## EXERCISE
All of the records should be restated word for word.

## WORKING DATA
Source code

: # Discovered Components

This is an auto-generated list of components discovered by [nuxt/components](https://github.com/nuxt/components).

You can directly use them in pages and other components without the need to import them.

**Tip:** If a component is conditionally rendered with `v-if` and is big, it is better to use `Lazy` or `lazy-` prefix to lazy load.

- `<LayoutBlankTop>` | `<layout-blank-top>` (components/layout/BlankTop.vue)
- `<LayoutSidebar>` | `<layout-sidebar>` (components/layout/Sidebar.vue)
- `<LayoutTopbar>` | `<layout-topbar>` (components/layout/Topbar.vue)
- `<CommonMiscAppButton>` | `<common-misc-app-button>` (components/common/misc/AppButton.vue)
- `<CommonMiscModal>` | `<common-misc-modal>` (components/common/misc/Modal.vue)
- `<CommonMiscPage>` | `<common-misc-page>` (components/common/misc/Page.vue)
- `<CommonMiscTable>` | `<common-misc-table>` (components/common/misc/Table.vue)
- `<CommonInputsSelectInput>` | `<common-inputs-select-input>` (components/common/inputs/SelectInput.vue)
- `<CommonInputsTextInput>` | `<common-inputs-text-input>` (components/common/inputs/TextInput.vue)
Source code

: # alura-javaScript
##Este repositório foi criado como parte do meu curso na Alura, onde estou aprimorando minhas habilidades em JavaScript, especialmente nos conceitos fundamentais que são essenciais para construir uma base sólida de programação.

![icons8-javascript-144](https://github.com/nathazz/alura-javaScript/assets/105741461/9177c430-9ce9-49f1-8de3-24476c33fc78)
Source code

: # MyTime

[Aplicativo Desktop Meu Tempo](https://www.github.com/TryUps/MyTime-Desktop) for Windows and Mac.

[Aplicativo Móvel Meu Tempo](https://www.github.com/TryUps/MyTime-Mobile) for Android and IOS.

## FINISHED TASK
Source code

: # Discovered Components

This is an auto-generated list of components discovered by [nuxt/components](https://github.com/nuxt/components).

You can directly use them in pages and other components without the need to import them.

**Tip:** If a component is conditionally rendered with `v-if` and is big, it is better to use `Lazy` or `lazy-` prefix to lazy load.

- `<LayoutBlankTop>` | `<layout-blank-top>` (components/layout/BlankTop.vue)
- `<LayoutSidebar>` | `<layout-sidebar>` (components/layout/Sidebar.vue)
- `<LayoutTopbar>` | `<layout-topbar>` (components/layout/Topbar.vue)
- `<CommonMiscAppButton>` | `<common-misc-app-button>` (components/common/misc/AppButton.vue)
- `<CommonMiscModal>` | `<common-misc-modal>` (components/common/misc/Modal.vue)
- `<CommonMiscPage>` | `<common-misc-page>` (components/common/misc/Page.vue)
- `<CommonMiscTable>` | `<common-misc-table>` (components/common/misc/Table.vue)
- `<CommonInputsSelectInput>` | `<common-inputs-select-input>` (components/common/inputs/SelectInput.vue)
- `<CommonInputsTextInput>` | `<common-inputs-text-input>` (components/common/inputs/TextInput.vue)
Source code

: # alura-javaScript
##Este repositório foi criado como parte do meu curso na Alura, onde estou aprimorando minhas habilidades em JavaScript, especialmente nos conceitos fundamentais que são essenciais para construir uma base sólida de programação.

![icons8-javascript-144](https://github.com/nathazz/alura-javaScript/assets/105741461/9177c430-9ce9-49f1-8de3-24476c33fc78)
Source code

: # MyTime

[Aplicativo Desktop Meu Tempo](https://www.github.com/TryUps/MyTime-Desktop) for Windows and Mac.

[Aplicativo Móvel Meu Tempo](https://www.github.com/TryUps/MyTime-Mobile) for Android and IOS.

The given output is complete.